In variant #3 nothing changes, because of course 10< 9.9 just evaluates to a scalar false which still isn’t an adequate input to the or function. But of course this is just a set up for

variant #4, which cunningly uses command syntax to pass two character vector arguments to or, each carefully engineered to be three characters long so that we evaluate the equivalent of ’10<‘ | ‘9.9’ which is a valid vector boolean operation. Since none of the characters involved is the null character the result is `[true true true]` so we finally get a `Yaba`.

Happy April Fools’!

new here 🙂

nice puzzle. I have never used ‘or’ like that, only used function or(A,B), or the || operator. I would have expected error there…so that was my answer 🙂
Now I’ll need to review my knowledge on syntax…

I suspect the reason for this stems from the support for a single line if. I suspect Matlab parses everything from the if to the end of the first function call (or of course || or &&) as the conditional.

%triggers the else branch:
if (true && false) or (true)
%  ^. . . . . . .^
%this is parsed as the conditional (space delimited command)
if (true && false) or (true)
%                  ^. . . .^ 
%This is considered the code to be executed on if, because there is no
%logical operator there, and the preceding part is a complete command.
%Removing the parentheses there will not make a difference, as the space is
%still demarcating the logical statement from the consequence code.
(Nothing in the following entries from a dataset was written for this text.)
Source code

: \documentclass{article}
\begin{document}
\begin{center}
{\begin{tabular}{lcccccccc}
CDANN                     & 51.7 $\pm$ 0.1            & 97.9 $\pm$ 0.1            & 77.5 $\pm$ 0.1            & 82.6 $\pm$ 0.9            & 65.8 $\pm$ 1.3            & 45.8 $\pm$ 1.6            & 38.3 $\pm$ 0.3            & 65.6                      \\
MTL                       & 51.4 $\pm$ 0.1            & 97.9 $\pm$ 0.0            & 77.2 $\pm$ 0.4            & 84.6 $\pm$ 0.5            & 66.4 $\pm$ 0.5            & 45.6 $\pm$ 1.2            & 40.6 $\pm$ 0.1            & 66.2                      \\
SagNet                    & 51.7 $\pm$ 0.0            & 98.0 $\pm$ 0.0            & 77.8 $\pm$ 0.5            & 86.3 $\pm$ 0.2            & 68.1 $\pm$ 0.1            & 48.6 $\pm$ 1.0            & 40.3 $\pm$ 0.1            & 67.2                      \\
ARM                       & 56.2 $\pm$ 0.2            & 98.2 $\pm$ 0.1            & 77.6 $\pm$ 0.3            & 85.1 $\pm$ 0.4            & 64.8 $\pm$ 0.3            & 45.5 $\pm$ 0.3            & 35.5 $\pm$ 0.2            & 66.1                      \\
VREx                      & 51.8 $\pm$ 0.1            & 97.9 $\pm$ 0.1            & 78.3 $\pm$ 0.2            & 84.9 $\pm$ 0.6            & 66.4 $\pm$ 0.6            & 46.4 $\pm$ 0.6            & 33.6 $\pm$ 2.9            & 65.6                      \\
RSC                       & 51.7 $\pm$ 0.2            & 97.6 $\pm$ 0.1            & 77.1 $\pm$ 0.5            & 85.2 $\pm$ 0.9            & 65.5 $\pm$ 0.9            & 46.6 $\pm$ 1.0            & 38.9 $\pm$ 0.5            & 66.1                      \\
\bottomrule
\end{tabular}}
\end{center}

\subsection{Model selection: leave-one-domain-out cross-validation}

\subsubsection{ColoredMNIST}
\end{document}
Replacing the true and if statements by anything that returns those statements does not change the parsing. Removing the parentheses will only change the or() call to be in the char mode, which would then still be missing its second input. Curiously, you can’t enter a false in char mode. If you try with eval to have a char(0) to force a false, an error is returned instead (not enough inputs), as eval seems to crop from char(0) onwards.

if (false) || (true)
etc

the parsing is:

if false,
 or(true)
 disp(1)
else
 disp(2)
end